Ascension Parish government will accelerate previously planned pre-storm pumping in the eastern half of the parish because of the shifting tracks of two storms headed to the Louisiana coast next week.

Pumping at the Marvin J. Braud Pumping Station will start at 7 a.m. Sunday, 12 hours earlier than previously announced, parish officials said Saturday.

Parish President Clint Cointment made the decision to advance pre-pumping because Tropical Storm Marco is expected to make landfall on the southeast Louisiana coast on 1 p.m. Monday as a Category 1 hurricane, earlier than previous forecasts. 

"We just need to get ahead of it," Martin McConnell, parish government spokesman, said Saturday.

Tropical Storm Laura is following close behind. It is expected also to strengthen into a hurricane and hit the Louisiana coast 2 p.m. Wednesday.
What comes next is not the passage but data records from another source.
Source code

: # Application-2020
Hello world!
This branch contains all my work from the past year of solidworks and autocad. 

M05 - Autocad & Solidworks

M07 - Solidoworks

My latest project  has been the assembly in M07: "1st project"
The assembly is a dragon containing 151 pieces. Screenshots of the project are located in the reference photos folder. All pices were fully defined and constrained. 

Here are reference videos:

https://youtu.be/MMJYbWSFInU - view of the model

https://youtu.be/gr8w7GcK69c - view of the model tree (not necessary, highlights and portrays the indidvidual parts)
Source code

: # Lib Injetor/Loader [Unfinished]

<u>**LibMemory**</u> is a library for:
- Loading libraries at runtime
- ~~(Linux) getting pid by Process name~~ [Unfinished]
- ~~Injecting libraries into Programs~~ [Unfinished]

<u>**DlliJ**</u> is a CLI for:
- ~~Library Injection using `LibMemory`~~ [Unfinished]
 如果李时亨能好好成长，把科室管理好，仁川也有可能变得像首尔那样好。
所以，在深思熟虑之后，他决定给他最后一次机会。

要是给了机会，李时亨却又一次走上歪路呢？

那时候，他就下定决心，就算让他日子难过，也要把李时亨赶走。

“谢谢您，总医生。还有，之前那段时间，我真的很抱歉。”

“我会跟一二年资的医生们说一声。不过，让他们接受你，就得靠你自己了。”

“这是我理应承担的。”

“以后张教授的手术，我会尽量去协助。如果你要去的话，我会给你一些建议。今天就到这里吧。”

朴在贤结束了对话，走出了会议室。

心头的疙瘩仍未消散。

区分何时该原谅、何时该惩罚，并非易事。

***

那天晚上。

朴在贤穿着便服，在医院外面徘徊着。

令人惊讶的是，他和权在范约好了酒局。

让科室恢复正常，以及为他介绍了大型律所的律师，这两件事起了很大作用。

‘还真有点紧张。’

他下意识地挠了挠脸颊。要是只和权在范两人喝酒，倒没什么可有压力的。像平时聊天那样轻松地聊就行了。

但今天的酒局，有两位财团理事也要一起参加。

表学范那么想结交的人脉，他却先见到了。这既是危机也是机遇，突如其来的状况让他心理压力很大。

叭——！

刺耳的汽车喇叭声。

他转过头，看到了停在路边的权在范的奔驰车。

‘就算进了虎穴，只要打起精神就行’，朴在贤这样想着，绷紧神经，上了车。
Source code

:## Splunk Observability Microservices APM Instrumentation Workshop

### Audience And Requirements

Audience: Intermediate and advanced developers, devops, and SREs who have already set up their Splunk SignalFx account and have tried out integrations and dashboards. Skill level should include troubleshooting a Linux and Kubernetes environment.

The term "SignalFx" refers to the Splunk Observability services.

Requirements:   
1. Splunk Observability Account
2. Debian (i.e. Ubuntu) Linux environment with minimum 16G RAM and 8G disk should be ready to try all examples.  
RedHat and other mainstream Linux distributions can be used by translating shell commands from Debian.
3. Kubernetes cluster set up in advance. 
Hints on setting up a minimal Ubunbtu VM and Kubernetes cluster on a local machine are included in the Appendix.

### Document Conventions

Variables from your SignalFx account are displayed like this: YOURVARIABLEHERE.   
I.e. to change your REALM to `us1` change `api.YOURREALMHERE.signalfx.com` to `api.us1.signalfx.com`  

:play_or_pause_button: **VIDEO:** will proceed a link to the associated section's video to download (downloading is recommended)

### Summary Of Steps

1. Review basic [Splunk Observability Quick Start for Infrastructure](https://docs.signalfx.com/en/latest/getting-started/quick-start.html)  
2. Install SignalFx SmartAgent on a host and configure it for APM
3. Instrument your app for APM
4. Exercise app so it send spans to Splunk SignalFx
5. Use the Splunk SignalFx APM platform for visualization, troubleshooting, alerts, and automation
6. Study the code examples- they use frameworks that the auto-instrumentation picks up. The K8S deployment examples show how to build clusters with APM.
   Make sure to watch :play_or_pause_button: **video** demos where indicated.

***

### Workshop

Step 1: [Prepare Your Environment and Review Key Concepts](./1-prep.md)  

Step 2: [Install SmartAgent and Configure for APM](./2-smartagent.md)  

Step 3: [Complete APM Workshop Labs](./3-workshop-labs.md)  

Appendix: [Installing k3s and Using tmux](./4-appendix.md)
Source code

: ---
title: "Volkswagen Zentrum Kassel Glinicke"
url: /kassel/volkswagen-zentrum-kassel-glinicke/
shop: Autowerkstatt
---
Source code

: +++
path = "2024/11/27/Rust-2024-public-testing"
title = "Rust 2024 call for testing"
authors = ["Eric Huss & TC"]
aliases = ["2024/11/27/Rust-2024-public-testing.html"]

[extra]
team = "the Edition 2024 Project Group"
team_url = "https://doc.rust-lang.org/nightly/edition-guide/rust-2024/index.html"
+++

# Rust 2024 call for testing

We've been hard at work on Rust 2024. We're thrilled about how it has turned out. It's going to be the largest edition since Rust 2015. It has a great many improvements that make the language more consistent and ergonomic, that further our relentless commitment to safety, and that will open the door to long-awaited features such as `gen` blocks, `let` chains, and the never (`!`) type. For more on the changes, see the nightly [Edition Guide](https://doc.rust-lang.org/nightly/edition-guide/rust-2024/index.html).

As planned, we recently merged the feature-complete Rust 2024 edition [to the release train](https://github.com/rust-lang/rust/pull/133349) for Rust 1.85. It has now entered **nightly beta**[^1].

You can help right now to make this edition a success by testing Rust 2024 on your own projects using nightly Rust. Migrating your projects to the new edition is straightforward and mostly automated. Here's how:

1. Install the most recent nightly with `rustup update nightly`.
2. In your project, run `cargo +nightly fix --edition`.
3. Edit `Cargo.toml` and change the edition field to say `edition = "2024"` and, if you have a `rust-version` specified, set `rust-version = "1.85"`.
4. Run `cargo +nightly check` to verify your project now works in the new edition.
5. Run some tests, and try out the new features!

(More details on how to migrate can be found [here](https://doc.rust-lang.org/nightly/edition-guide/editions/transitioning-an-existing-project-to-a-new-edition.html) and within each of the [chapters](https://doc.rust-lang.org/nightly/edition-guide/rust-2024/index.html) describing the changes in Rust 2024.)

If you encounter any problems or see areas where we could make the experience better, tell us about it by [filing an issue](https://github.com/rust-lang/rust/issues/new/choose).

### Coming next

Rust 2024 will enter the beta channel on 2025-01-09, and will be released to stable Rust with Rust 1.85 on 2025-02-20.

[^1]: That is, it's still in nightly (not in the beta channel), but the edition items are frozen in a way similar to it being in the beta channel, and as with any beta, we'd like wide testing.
Its track is also projected to go through the Baton Rouge area, as Marco's track was Saturday evening. 

Ascension Parish officials often begin pumping at the station in the McElroy Swamp in advance of major storms expected to bring heavy rain or storm surge to lower water levels in the parish's many waterways and build in flood water storage capacity. 

The start of pumping also means a boating access gate for the New River Canal that is at the large station will be closed 12 hours earlier than expected, officials added. The closed gate helps partially seal off part of southeastern Ascension from storm surge, up to a point.

The station's seven pumps at the confluence of the New River and Saveiro canals send storm water into the Blind River swamp to the south and east, draining a 76-square-mile section of eastern Ascension that includes St. Amant, Gonzales, parts of eastern Sorrento and southern Prairieville. Other parts of the parish rely largely on gravity drainage.

According to Saturday evening forecasts, Tropical Storm Marco is projected weaken back into a tropical storm by the time it hits the Baton Rouge area 1 a.m. Tuesday.

The National Hurricane Center says Marco is projected to bring 2 to 4 feet of storm surge in Lake Maurepas and 4 inches of rain through Wednesday evening, though the rainfall totals can be significantly higher in localized areas. 

Parts of lower Ascension are susceptible to storm surge in Lake Maurepas.